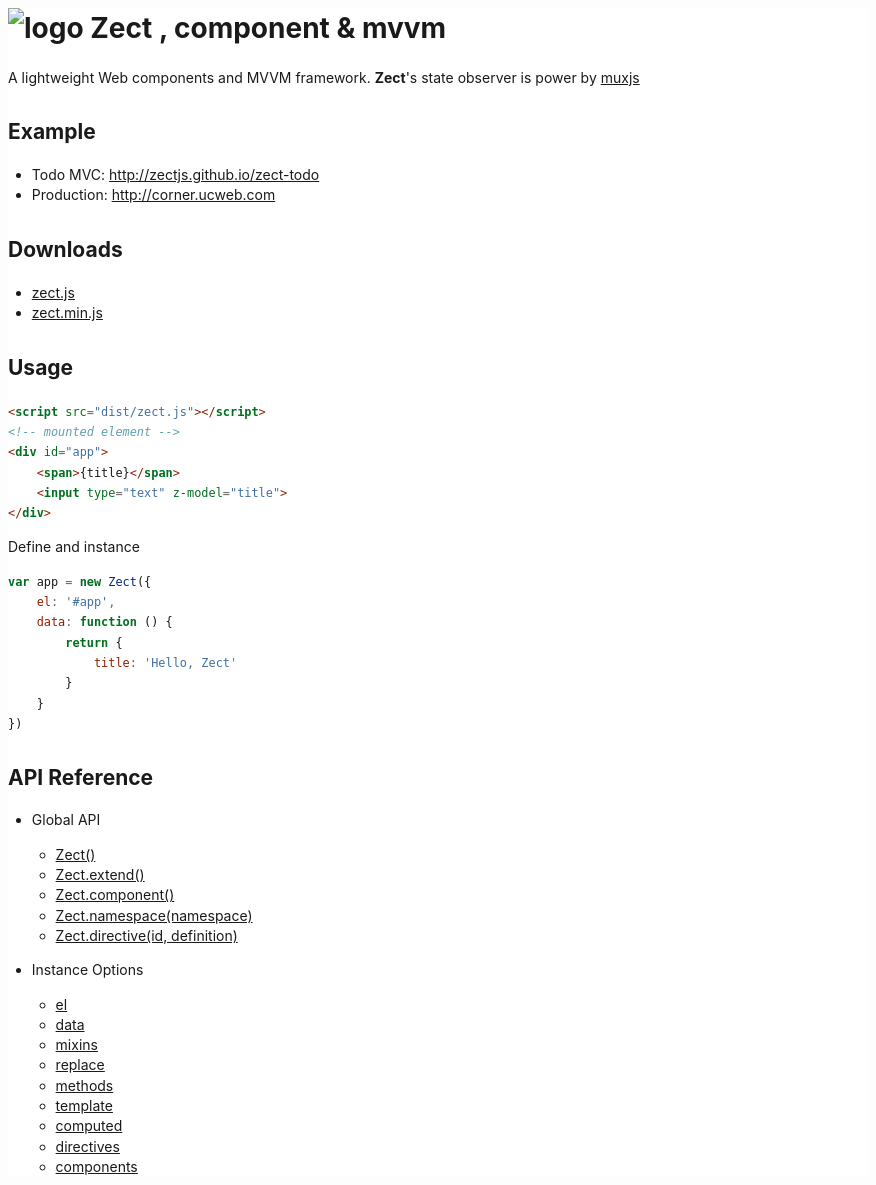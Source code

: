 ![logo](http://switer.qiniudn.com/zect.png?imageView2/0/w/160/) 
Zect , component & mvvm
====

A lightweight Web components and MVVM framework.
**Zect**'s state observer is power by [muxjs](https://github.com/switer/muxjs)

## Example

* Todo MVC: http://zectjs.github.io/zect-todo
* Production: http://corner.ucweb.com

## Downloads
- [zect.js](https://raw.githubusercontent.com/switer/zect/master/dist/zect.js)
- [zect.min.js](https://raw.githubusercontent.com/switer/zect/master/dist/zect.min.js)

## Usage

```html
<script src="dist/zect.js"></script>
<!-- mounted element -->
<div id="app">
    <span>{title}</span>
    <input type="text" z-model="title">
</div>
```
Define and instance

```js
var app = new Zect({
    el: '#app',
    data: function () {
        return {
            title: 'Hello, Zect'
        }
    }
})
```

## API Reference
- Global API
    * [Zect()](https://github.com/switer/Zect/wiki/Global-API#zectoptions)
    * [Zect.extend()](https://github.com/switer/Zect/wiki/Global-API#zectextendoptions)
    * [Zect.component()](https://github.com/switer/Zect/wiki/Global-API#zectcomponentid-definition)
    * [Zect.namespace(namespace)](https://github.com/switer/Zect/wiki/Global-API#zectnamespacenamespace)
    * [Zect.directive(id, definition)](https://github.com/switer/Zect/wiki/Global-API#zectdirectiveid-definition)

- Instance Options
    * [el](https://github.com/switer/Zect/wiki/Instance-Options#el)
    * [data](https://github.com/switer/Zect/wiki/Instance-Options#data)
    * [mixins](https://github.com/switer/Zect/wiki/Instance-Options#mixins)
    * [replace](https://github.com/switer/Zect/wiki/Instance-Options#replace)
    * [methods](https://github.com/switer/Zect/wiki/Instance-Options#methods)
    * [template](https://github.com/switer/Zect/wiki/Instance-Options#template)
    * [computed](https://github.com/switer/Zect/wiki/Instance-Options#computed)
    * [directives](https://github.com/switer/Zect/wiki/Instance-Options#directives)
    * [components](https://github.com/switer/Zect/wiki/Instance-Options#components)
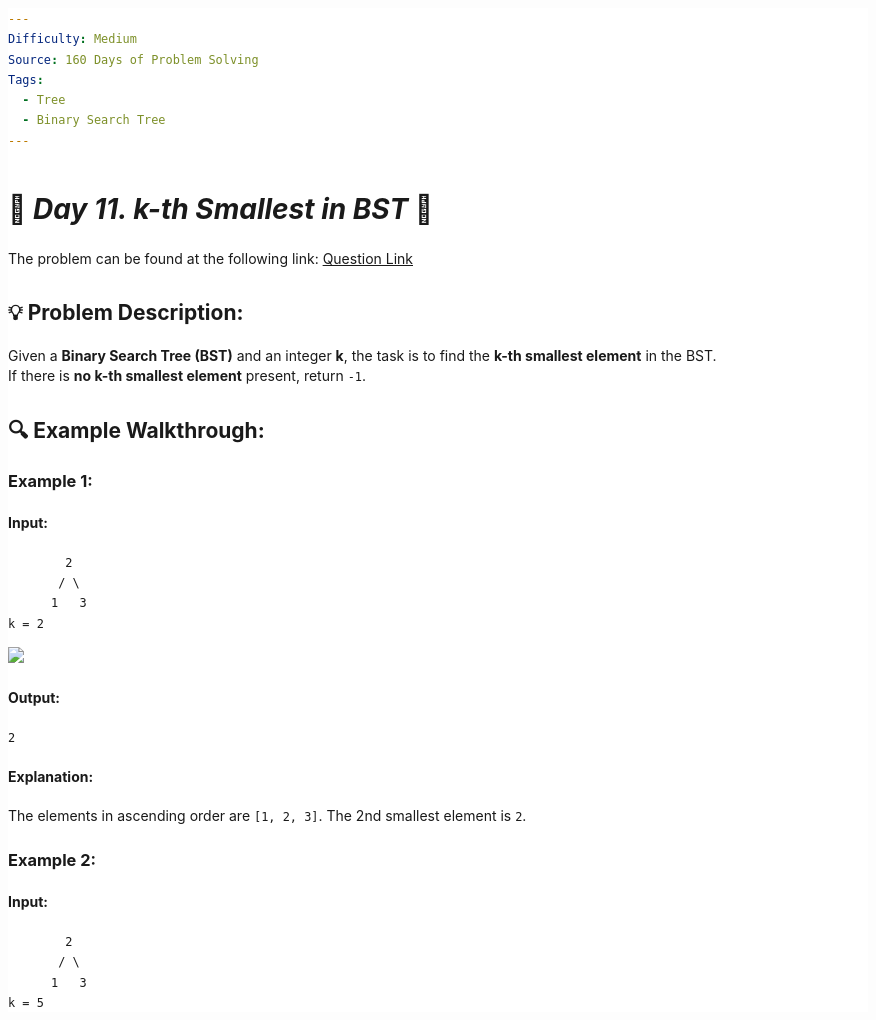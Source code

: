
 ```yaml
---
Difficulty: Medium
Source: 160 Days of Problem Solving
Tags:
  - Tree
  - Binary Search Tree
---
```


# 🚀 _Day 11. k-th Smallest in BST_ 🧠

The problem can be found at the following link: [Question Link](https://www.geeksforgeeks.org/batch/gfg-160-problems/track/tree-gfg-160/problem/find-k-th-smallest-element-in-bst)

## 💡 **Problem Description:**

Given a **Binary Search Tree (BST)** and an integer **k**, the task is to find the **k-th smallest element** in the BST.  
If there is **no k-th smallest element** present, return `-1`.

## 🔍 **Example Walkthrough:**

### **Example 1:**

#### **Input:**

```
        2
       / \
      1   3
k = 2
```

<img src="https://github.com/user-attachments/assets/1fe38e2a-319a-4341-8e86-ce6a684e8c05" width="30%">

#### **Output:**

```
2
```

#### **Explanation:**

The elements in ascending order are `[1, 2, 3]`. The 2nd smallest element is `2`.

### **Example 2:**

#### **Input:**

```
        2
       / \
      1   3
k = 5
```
---
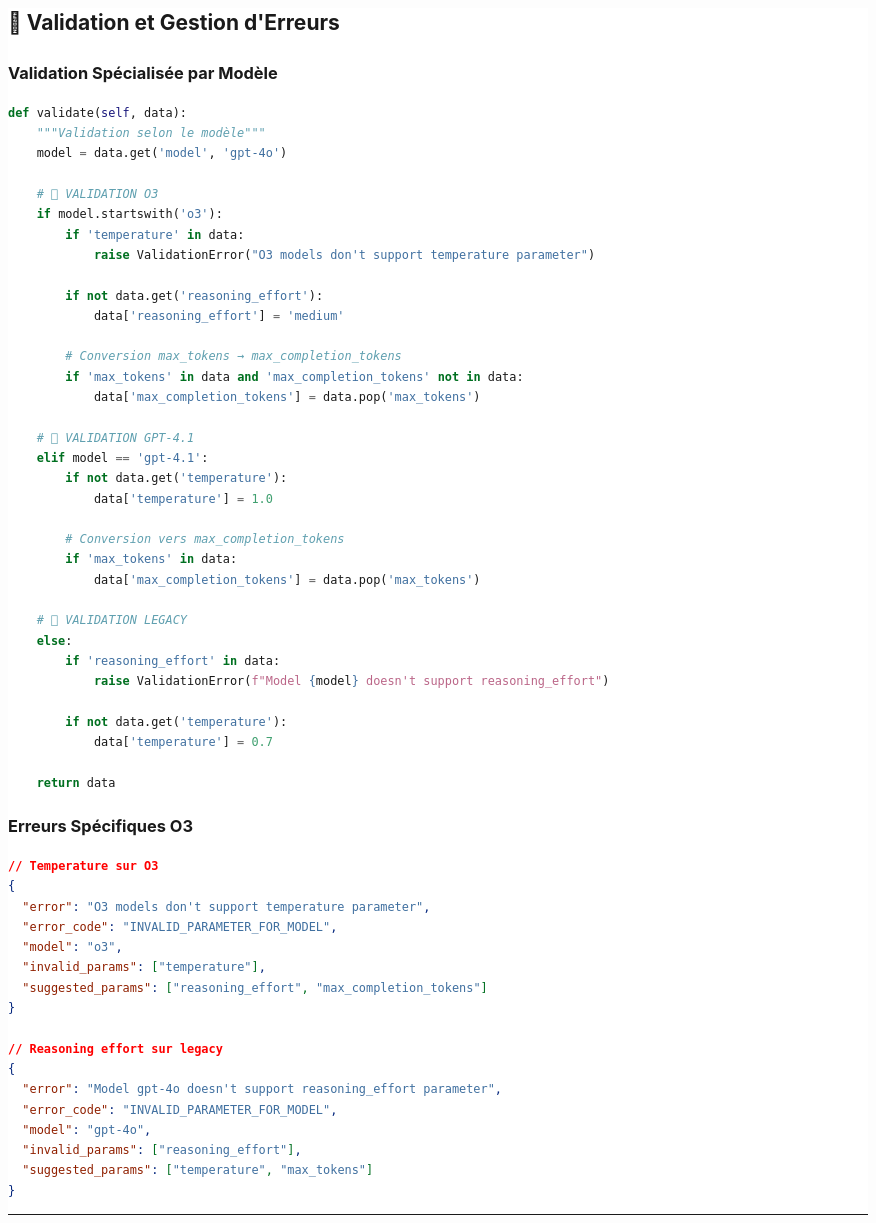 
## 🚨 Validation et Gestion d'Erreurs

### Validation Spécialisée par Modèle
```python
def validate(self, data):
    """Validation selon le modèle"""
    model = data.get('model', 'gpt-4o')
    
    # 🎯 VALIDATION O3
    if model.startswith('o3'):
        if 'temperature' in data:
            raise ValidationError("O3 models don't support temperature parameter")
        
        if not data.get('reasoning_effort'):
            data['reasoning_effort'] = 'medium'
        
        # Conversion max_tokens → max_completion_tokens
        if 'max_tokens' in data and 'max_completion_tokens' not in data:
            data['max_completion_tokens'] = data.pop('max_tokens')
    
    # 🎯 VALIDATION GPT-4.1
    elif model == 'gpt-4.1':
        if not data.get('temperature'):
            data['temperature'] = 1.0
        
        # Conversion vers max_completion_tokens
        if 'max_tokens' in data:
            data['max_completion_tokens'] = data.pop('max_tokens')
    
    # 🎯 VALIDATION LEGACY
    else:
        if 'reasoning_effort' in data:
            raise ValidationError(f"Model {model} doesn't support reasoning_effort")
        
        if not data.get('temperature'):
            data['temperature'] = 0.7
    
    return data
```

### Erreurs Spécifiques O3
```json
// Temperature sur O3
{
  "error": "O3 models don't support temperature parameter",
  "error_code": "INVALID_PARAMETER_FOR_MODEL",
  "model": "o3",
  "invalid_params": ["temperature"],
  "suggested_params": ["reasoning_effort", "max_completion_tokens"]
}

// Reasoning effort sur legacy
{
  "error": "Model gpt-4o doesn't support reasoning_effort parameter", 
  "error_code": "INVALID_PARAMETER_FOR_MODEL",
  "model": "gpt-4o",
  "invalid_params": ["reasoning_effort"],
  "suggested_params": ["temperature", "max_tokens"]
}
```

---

Task description –
Search the entries above for the word "Binary", and copy every line where it occurs.

Completed task –
  - Binary Search Tree
Given a **Binary Search Tree (BST)** and an integer **k**, the task is to find the **k-th smallest element** in the BST.  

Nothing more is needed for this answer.